Future uncertain for NASA 20 years after Challenger tragedy

? After 20 years, the images remain seared into the nation’s consciousness like the Twin Towers on 9-11 and President Kennedy’s motorcade through Dallas.

A smiling, waving schoolteacher and her six astronaut crewmates leave their quarters on a frigid morning at Cape Canaveral.

Two booster rockets arc uncontrollably away from a giant fireball.

Family members stare skyward, not fully comprehending the awful truth of what they are witnessing.

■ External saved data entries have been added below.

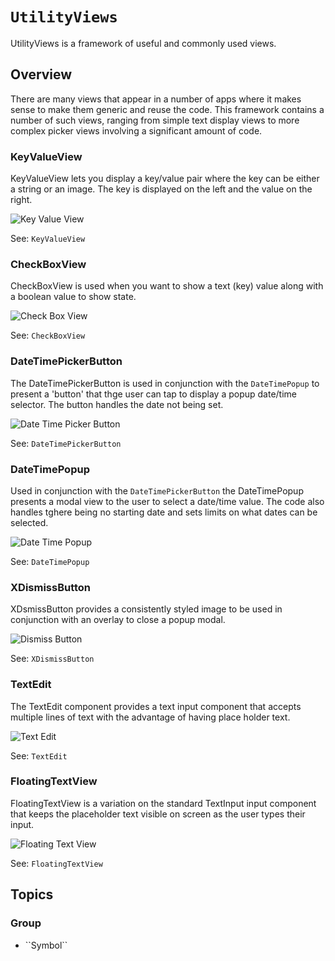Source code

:# ``UtilityViews``

UtilityViews is a framework of useful and commonly used views. 

## Overview

There are many views that appear in a number of apps where it makes sense to make them generic and reuse
the code. This framework contains a number of such views, ranging from simple text display views to more
complex picker views involving a significant amount of code. 


### KeyValueView

KeyValueView lets you display a key/value pair where the key can be either a string or an image. The key is
displayed on the left and the value on the right.

![Key Value View](KeyValueView.png)

See: ``KeyValueView``

### CheckBoxView

CheckBoxView is used when you want to show a text (key) value along with a boolean value to show state.

![Check Box View](CheckBoxView.png)

See: ``CheckBoxView``

### DateTimePickerButton

The DateTimePickerButton is used in conjunction with the ``DateTimePopup`` to present a 'button' that thge user can
tap to display a popup date/time selector. The button handles the date not being set.

![Date Time Picker Button](DateTimePickerButton.png)

See: ``DateTimePickerButton``

### DateTimePopup

Used in conjunction with the ``DateTimePickerButton`` the DateTimePopup presents a modal view to the user to select a date/time 
value. The code also handles tghere being no starting date and sets limits on what dates can be selected.

![Date Time Popup](DateTimePopup.png)

See: ``DateTimePopup``

### XDismissButton

XDsmissButton provides a consistently styled image to be used in conjunction with an overlay to close
a popup modal.

![Dismiss Button](XDismissButton.png)

See: ``XDismissButton``

### TextEdit

The TextEdit component provides a text input component that accepts multiple lines of text
with the advantage of having place holder text.

 ![Text Edit](TextEdit.png)

See: ``TextEdit``

### FloatingTextView

FloatingTextView is a variation on the standard TextInput input component that keeps the placeholder text visible
 on screen as the user types their input.

 ![Floating Text View](FloatingTextView.png)
 
See: ``FloatingTextView``


## Topics

### <!--@START_MENU_TOKEN@-->Group<!--@END_MENU_TOKEN@-->

- <!--@START_MENU_TOKEN@-->``Symbol``<!--@END_MENU_TOKEN@-->
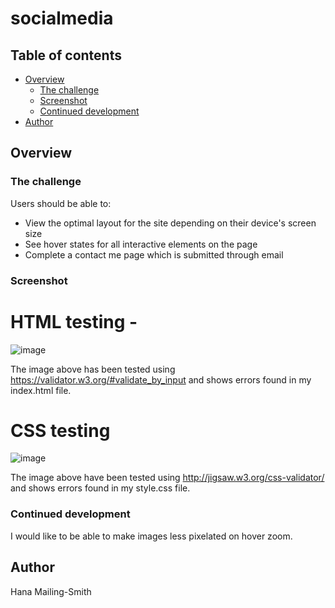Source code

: # socialmedia

## Table of contents

- [Overview](#overview)
  - [The challenge](#the-challenge)
  - [Screenshot](#screenshot)
  - [Continued development](#what-i-learned)
- [Author](#author)

## Overview

### The challenge

Users should be able to:

- View the optimal layout for the site depending on their device's screen size
- See hover states for all interactive elements on the page
- Complete a contact me page which is submitted through email

### Screenshot

# HTML testing - 

![image](https://github.com/user-attachments/assets/59df79b8-722d-4b46-9c25-500940c2f930)


The image above has been tested using https://validator.w3.org/#validate_by_input and shows errors found in my index.html file. 

# CSS testing 
![image](https://github.com/user-attachments/assets/18a4dd0f-5b3c-4a69-8a47-104305310974)


The image above have been tested using http://jigsaw.w3.org/css-validator/ and shows errors found in my style.css file. 


### Continued development
I would like to be able to make images less pixelated on hover zoom. 



## Author
Hana Mailing-Smith
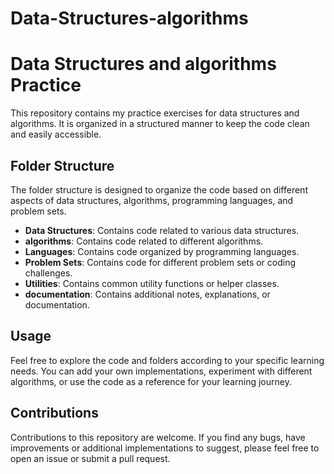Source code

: # Data-Structures-algorithms
# Data Structures and algorithms Practice

This repository contains my practice exercises for data structures and algorithms. It is organized in a structured manner to keep the code clean and easily accessible.

## Folder Structure

The folder structure is designed to organize the code based on different aspects of data structures, algorithms, programming languages, and problem sets.

- **Data Structures**: Contains code related to various data structures.
- **algorithms**: Contains code related to different algorithms.
- **Languages**: Contains code organized by programming languages.
- **Problem Sets**: Contains code for different problem sets or coding challenges.
- **Utilities**: Contains common utility functions or helper classes.
- **documentation**: Contains additional notes, explanations, or documentation.

## Usage

Feel free to explore the code and folders according to your specific learning needs. You can add your own implementations, experiment with different algorithms, or use the code as a reference for your learning journey.

## Contributions

Contributions to this repository are welcome. If you find any bugs, have improvements or additional implementations to suggest, please feel free to open an issue or submit a pull request.

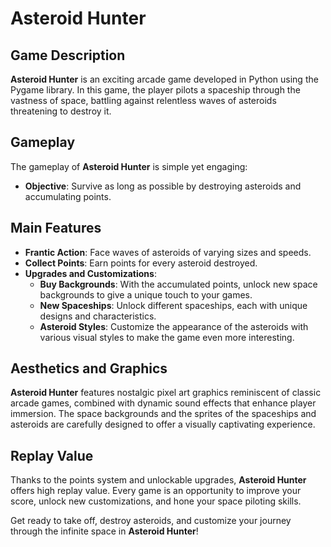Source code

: # Asteroid Hunter

## Game Description

**Asteroid Hunter** is an exciting arcade game developed in Python using the Pygame library. In this game, the player pilots a spaceship through the vastness of space, battling against relentless waves of asteroids threatening to destroy it.

## Gameplay

The gameplay of **Asteroid Hunter** is simple yet engaging:
- **Objective**: Survive as long as possible by destroying asteroids and accumulating points.

## Main Features

- **Frantic Action**: Face waves of asteroids of varying sizes and speeds.
- **Collect Points**: Earn points for every asteroid destroyed.
- **Upgrades and Customizations**:
  - **Buy Backgrounds**: With the accumulated points, unlock new space backgrounds to give a unique touch to your games.
  - **New Spaceships**: Unlock different spaceships, each with unique designs and characteristics.
  - **Asteroid Styles**: Customize the appearance of the asteroids with various visual styles to make the game even more interesting.

## Aesthetics and Graphics

**Asteroid Hunter** features nostalgic pixel art graphics reminiscent of classic arcade games, combined with dynamic sound effects that enhance player immersion. The space backgrounds and the sprites of the spaceships and asteroids are carefully designed to offer a visually captivating experience.

## Replay Value

Thanks to the points system and unlockable upgrades, **Asteroid Hunter** offers high replay value. Every game is an opportunity to improve your score, unlock new customizations, and hone your space piloting skills.

Get ready to take off, destroy asteroids, and customize your journey through the infinite space in **Asteroid Hunter**!
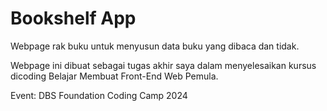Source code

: # Bookshelf App

Webpage rak buku untuk menyusun data buku yang dibaca dan tidak.

Webpage ini dibuat sebagai tugas akhir saya
dalam menyelesaikan kursus dicoding  Belajar Membuat Front-End Web Pemula.

Event: DBS Foundation Coding Camp 2024
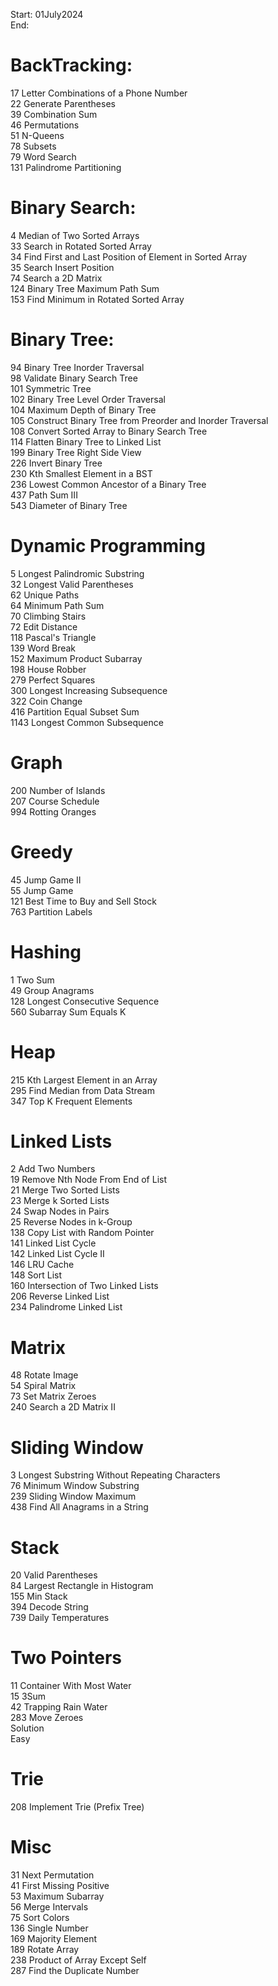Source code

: Start: 01July2024</br>
End: </br>

# BackTracking:</br>
17 Letter Combinations of a Phone Number</br>
22 Generate Parentheses</br>
39 Combination Sum</br>
46 Permutations</br>
51 N-Queens</br>
78 Subsets</br>
79 Word Search</br>
131 Palindrome Partitioning</br>

# Binary Search:</br>
4 Median of Two Sorted Arrays</br>
33 Search in Rotated Sorted Array</br>
34 Find First and Last Position of Element in Sorted Array</br>
35 Search Insert Position</br>
74 Search a 2D Matrix</br>
124 Binary Tree Maximum Path Sum</br>
153 Find Minimum in Rotated Sorted Array</br>

# Binary Tree:</br>
94 Binary Tree Inorder Traversal</br>
98 Validate Binary Search Tree</br>
101 Symmetric Tree</br>
102 Binary Tree Level Order Traversal</br>
104 Maximum Depth of Binary Tree</br>
105 Construct Binary Tree from Preorder and Inorder Traversal</br>
108 Convert Sorted Array to Binary Search Tree</br>
114 Flatten Binary Tree to Linked List</br>
199 Binary Tree Right Side View</br>
226 Invert Binary Tree</br>
230 Kth Smallest Element in a BST</br>
236 Lowest Common Ancestor of a Binary Tree</br>
437 Path Sum III</br>
543 Diameter of Binary Tree</br>

# Dynamic Programming</br>
5 Longest Palindromic Substring</br>
32 Longest Valid Parentheses</br>
62 Unique Paths</br>
64 Minimum Path Sum</br>
70 Climbing Stairs</br>
72 Edit Distance</br>
118 Pascal's Triangle</br>
139 Word Break</br>
152 Maximum Product Subarray</br>
198 House Robber</br>
279 Perfect Squares</br>
300 Longest Increasing Subsequence</br>
322 Coin Change</br>
416 Partition Equal Subset Sum</br>
1143 Longest Common Subsequence</br>

# Graph</br>
200 Number of Islands</br>
207 Course Schedule</br>
994 Rotting Oranges</br>

# Greedy</br>
45 Jump Game II</br>
55 Jump Game</br>
121 Best Time to Buy and Sell Stock</br>
763 Partition Labels</br>

# Hashing</br>
1 Two Sum</br>
49 Group Anagrams</br>
128 Longest Consecutive Sequence</br>
560 Subarray Sum Equals K</br>

# Heap</br>
215 Kth Largest Element in an Array</br>
295 Find Median from Data Stream</br>
347 Top K Frequent Elements</br>

# Linked Lists</br>
2 Add Two Numbers</br>
19 Remove Nth Node From End of List</br>
21 Merge Two Sorted Lists</br>
23 Merge k Sorted Lists</br>
24 Swap Nodes in Pairs</br>
25 Reverse Nodes in k-Group</br>
138 Copy List with Random Pointer</br>
141 Linked List Cycle</br>
142 Linked List Cycle II</br>
146 LRU Cache</br>
148 Sort List</br>
160 Intersection of Two Linked Lists</br>
206 Reverse Linked List</br>
234 Palindrome Linked List</br>

# Matrix</br>
48 Rotate Image</br>
54 Spiral Matrix</br>
73 Set Matrix Zeroes</br>
240 Search a 2D Matrix II</br>

# Sliding Window</br>
3 Longest Substring Without Repeating Characters</br>
76 Minimum Window Substring</br>
239 Sliding Window Maximum</br>
438 Find All Anagrams in a String</br>

# Stack</br>
20 Valid Parentheses</br>
84 Largest Rectangle in Histogram</br>
155 Min Stack</br>
394 Decode String</br>
739 Daily Temperatures</br>

# Two Pointers</br>
11 Container With Most Water</br>
15 3Sum</br>
42 Trapping Rain Water</br>
283 Move Zeroes</br>
Solution</br>
Easy</br>

# Trie</br>
208 Implement Trie (Prefix Tree)</br>

# Misc</br>
31 Next Permutation</br>
41 First Missing Positive</br>
53 Maximum Subarray</br>
56 Merge Intervals</br>
75 Sort Colors</br>
136 Single Number</br>
169 Majority Element</br>
189 Rotate Array</br>
238 Product of Array Except Self</br>
287 Find the Duplicate Number </br>
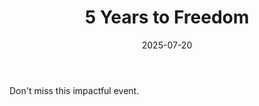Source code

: ---
layout: layouts/event.njk
title: "5 Years to Freedom"
hero_heading: "5 Years to Freedom"
description: "Join us for an unforgettable session."
date: "2025-07-20"
time: "10:00 – 12:00"
event_location: "Acadia Office"
category: "EVENT"
audience: []
training_format: []
tone: ""
source: ""
social_post: ""
sms_team: ""
sms_client: ""
schedule_id: "2c2dfbb8-baa9-493e-bc20-ef4401899b6b"
share_url: "https://advisorpages.github.io/eventsites/event-pages/5-years-to-freedom/"
short_url: "https://advisorpages.github.io/eventsites/event-pages/5-years-to-freedom/"
qr_url: "https://advisorpages.github.io/eventsites/event-pages/5-years-to-freedom/.qr"
body: >
  Don't miss this impactful event.

features:
  - "Don't miss this impactful event."
  - "Live training, recognition, and belief-building."
  - "Show up early and bring someone with you."
cta: "Show up early and bring someone with you."
registration_iframe: ""
webhook_url: ""
guest_name: ""
guest_title: ""
guest_photo: ""
guest_bio: ""
segments:
  - title: "Open"
    trainer_name: "TBD"
    duration_minutes: 15
---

The Challenger accident shattered forever the myth of invincibility that surrounded NASA after landing men on the moon. Now, two decades after the Jan. 28, 1986, catastrophe, the space shuttle faces a bleaker future than it did even in the wake of that stunning disaster. A second shuttle accident, the loss of Columbia three years ago this Wednesday, prompted a fundamental rethinking of the program and a presidential decision to end it by 2010.

“People tend to get complacent and never recognized the shuttle as the high-risk flight test program it is,” said Eugene Covert, professor emeritus of engineering at the Massachusetts Institute of Technology and a member of the Rogers Commission that investigated the Challenger accident. “If you’re going to undertake high-risk activities, you have to expect tragedies.”

Jarvis Junior-Senior High School students Devin Fischer, left, and Miranda Rathbun watch a presentation commemorating the space shuttle Challenger's explosion 20 years ago. The students watched the program Friday in Mohawk, N.Y.

As NASA approaches the program’s retirement date, there are many questions about how the agency will safely close out the shuttle era.

Some of the answers could be forthcoming on Feb. 6, when the White House releases its 2007 budget request for NASA.

Before moving ahead, agency managers still must eliminate an ongoing safety hazard: the shedding of large, potentially damaging chunks of foam insulation from the shuttle’s external fuel tank during launch.